[Start of section]

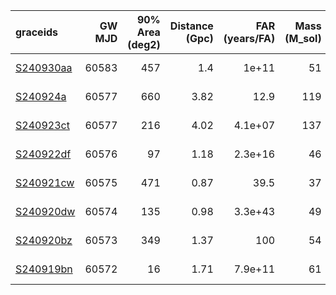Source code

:| graceids                                                          |   GW MJD |   90% Area (deg2) |   Distance (Gpc) |   FAR (years/FA) |   Mass (M_sol) | gcnids                                                                      | triggered   |
|:------------------------------------------------------------------|---------:|------------------:|-----------------:|-----------------:|---------------:|:----------------------------------------------------------------------------|:------------|
| [S240930aa](https://gracedb.ligo.org/superevents/S240930aa/view/) |    60583 |               457 |             1.4  |          1e+11   |             51 | [2024-09-30T04:00:00](https://fritz.science/gcn_events/2024-09-30T04:00:00) | False       |
| [S240924a](https://gracedb.ligo.org/superevents/S240924a/view/)   |    60577 |               660 |             3.82 |         12.9     |            119 | [2024-09-24T00:03:17](https://fritz.science/gcn_events/2024-09-24T00:03:17) | False       |
| [S240923ct](https://gracedb.ligo.org/superevents/S240923ct/view/) |    60577 |               216 |             4.02 |          4.1e+07 |            137 | [2024-09-23T20:40:06](https://fritz.science/gcn_events/2024-09-23T20:40:06) | True        |
| [S240922df](https://gracedb.ligo.org/superevents/S240922df/view/) |    60576 |                97 |             1.18 |          2.3e+16 |             46 | [2024-09-22T14:21:06](https://fritz.science/gcn_events/2024-09-22T14:21:06) | False       |
| [S240921cw](https://gracedb.ligo.org/superevents/S240921cw/view/) |    60575 |               471 |             0.87 |         39.5     |             37 | [2024-09-21T20:18:36](https://fritz.science/gcn_events/2024-09-21T20:18:36) | False       |
| [S240920dw](https://gracedb.ligo.org/superevents/S240920dw/view/) |    60574 |               135 |             0.98 |          3.3e+43 |             49 | [2024-09-20T12:40:25](https://fritz.science/gcn_events/2024-09-20T12:40:25) | False       |
| [S240920bz](https://gracedb.ligo.org/superevents/S240920bz/view/) |    60573 |               349 |             1.37 |        100       |             54 | [2024-09-20T07:34:24](https://fritz.science/gcn_events/2024-09-20T07:34:24) | True        |
| [S240919bn](https://gracedb.ligo.org/superevents/S240919bn/view/) |    60572 |                16 |             1.71 |          7.9e+11 |             61 | [2024-09-19T06:15:59](https://fritz.science/gcn_events/2024-09-19T06:15:59) | True        |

[End of section]

Aside from its pictures, the listing must be given again in full, exactly as it appears.

Source code

:| graceids                                                          |   GW MJD |   90% Area (deg2) |   Distance (Gpc) |   FAR (years/FA) |   Mass (M_sol) | gcnids                                                                      | triggered   |
|:------------------------------------------------------------------|---------:|------------------:|-----------------:|-----------------:|---------------:|:----------------------------------------------------------------------------|:------------|
| [S240930aa](https://gracedb.ligo.org/superevents/S240930aa/view/) |    60583 |               457 |             1.4  |          1e+11   |             51 | [2024-09-30T04:00:00](https://fritz.science/gcn_events/2024-09-30T04:00:00) | False       |
| [S240924a](https://gracedb.ligo.org/superevents/S240924a/view/)   |    60577 |               660 |             3.82 |         12.9     |            119 | [2024-09-24T00:03:17](https://fritz.science/gcn_events/2024-09-24T00:03:17) | False       |
| [S240923ct](https://gracedb.ligo.org/superevents/S240923ct/view/) |    60577 |               216 |             4.02 |          4.1e+07 |            137 | [2024-09-23T20:40:06](https://fritz.science/gcn_events/2024-09-23T20:40:06) | True        |
| [S240922df](https://gracedb.ligo.org/superevents/S240922df/view/) |    60576 |                97 |             1.18 |          2.3e+16 |             46 | [2024-09-22T14:21:06](https://fritz.science/gcn_events/2024-09-22T14:21:06) | False       |
| [S240921cw](https://gracedb.ligo.org/superevents/S240921cw/view/) |    60575 |               471 |             0.87 |         39.5     |             37 | [2024-09-21T20:18:36](https://fritz.science/gcn_events/2024-09-21T20:18:36) | False       |
| [S240920dw](https://gracedb.ligo.org/superevents/S240920dw/view/) |    60574 |               135 |             0.98 |          3.3e+43 |             49 | [2024-09-20T12:40:25](https://fritz.science/gcn_events/2024-09-20T12:40:25) | False       |
| [S240920bz](https://gracedb.ligo.org/superevents/S240920bz/view/) |    60573 |               349 |             1.37 |        100       |             54 | [2024-09-20T07:34:24](https://fritz.science/gcn_events/2024-09-20T07:34:24) | True        |
| [S240919bn](https://gracedb.ligo.org/superevents/S240919bn/view/) |    60572 |                16 |             1.71 |          7.9e+11 |             61 | [2024-09-19T06:15:59](https://fritz.science/gcn_events/2024-09-19T06:15:59) | True        |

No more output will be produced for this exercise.